At one time the Toronto police force was among the most respected in Canada. It had the overwhelming support and trust of the citizens it served. That is no longer true. The trial of Constable James Forcillo for murdering Sammy Yatim has told Toronto citizens that the police consider themselves above the law.

The lesson of the trial is that it is alright to shoot a drugged young man for not doing what the police were telling him to do. He was given less than a minute to comply with instructions to drop a penknife and come down out of the streetcar. The jury decided that it was alright to shoot Sammy Yatim three times—and kill him.

But it was not alright to shoot him six more times. That, the jury opined, was attempted murder—even though Sammy Yatim was already dead. It took the jury six days of deliberations to come to that conclusion. You can just imagine the arguments in the jury room over that stroke of genius.

What is particularly galling in this situation is that the Toronto Police are closing ranks around their still-being-paid fellow constable Mr. Forcillo. It seems that police union boss Mike McCormack believes in the Nuremberg Defence. What that means is that Forcillo says he was only doing what he was trained to do. That means his defence for murder is that he was doing what he was told. To accept that defence, the courts would be denying international legal principles more than half a century old.

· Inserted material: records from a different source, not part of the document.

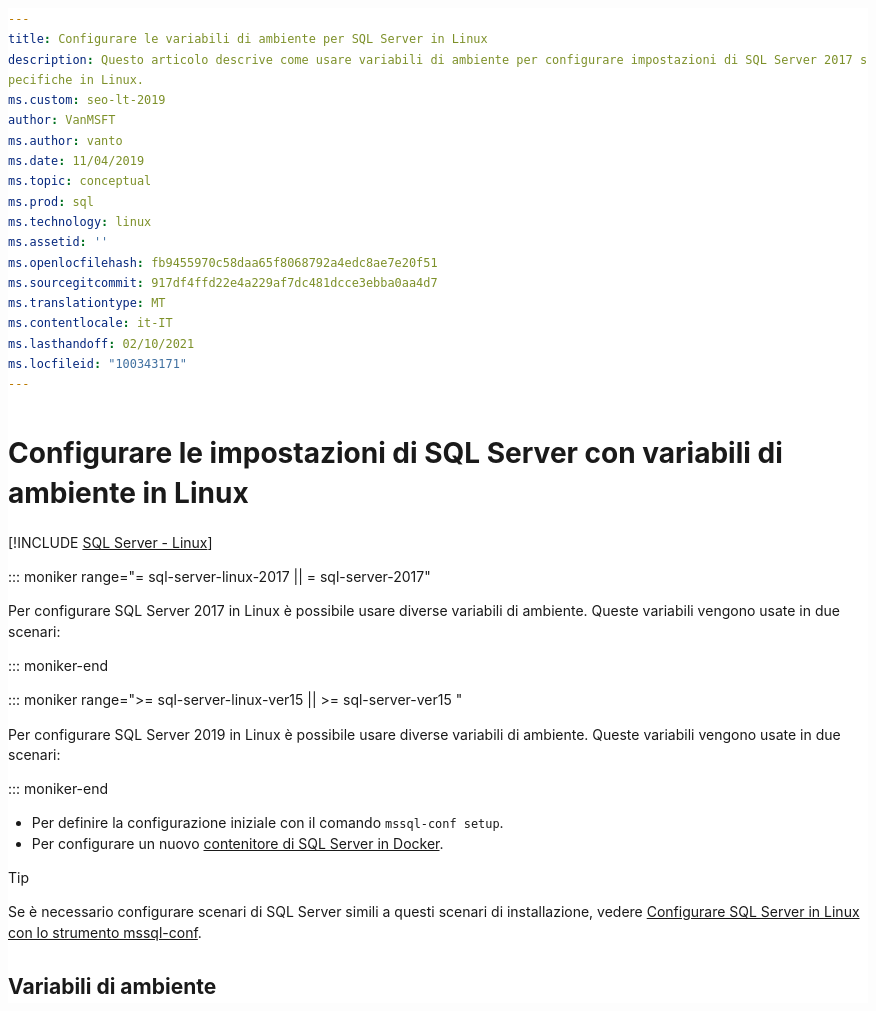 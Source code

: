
 ```yaml
---
title: Configurare le variabili di ambiente per SQL Server in Linux
description: Questo articolo descrive come usare variabili di ambiente per configurare impostazioni di SQL Server 2017 specifiche in Linux.
ms.custom: seo-lt-2019
author: VanMSFT
ms.author: vanto
ms.date: 11/04/2019
ms.topic: conceptual
ms.prod: sql
ms.technology: linux
ms.assetid: ''
ms.openlocfilehash: fb9455970c58daa65f8068792a4edc8ae7e20f51
ms.sourcegitcommit: 917df4ffd22e4a229af7dc481dcce3ebba0aa4d7
ms.translationtype: MT
ms.contentlocale: it-IT
ms.lasthandoff: 02/10/2021
ms.locfileid: "100343171"
---
```

# <a name="configure-sql-server-settings-with-environment-variables-on-linux"></a>Configurare le impostazioni di SQL Server con variabili di ambiente in Linux

[!INCLUDE [SQL Server - Linux](../includes/applies-to-version/sql-linux.md)]


::: moniker range="= sql-server-linux-2017 || = sql-server-2017"

Per configurare SQL Server 2017 in Linux è possibile usare diverse variabili di ambiente. Queste variabili vengono usate in due scenari:

::: moniker-end

::: moniker range=">= sql-server-linux-ver15 || >= sql-server-ver15 "

Per configurare SQL Server 2019 in Linux è possibile usare diverse variabili di ambiente. Queste variabili vengono usate in due scenari:

::: moniker-end

- Per definire la configurazione iniziale con il comando `mssql-conf setup`.
- Per configurare un nuovo [contenitore di SQL Server in Docker](quickstart-install-connect-docker.md).

> [!TIP]
> Se è necessario configurare scenari di SQL Server simili a questi scenari di installazione, vedere [Configurare SQL Server in Linux con lo strumento mssql-conf](sql-server-linux-configure-mssql-conf.md).

## <a name="environment-variables"></a>Variabili di ambiente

The best weasel of all in this fiasco is the stand taken by current Toronto Police Chief Mark Saunders who claimed that the verdict showed that Toronto police are responsible to their public. He went on to say that the police are considering changing how they train officers. And if that is how they have been training police then more than Chief Saunders should be fired.

The disappointing note in all of this is the impact it is having on many of the youth in our cities. The message they are getting is that the police believe they can use lethal force at their discretion.

You can compile a long list of misdeeds by police but you need to remember that real reform starts at the top. We have many effective and competent police officers in Canada. They are desperately in need of good leadership.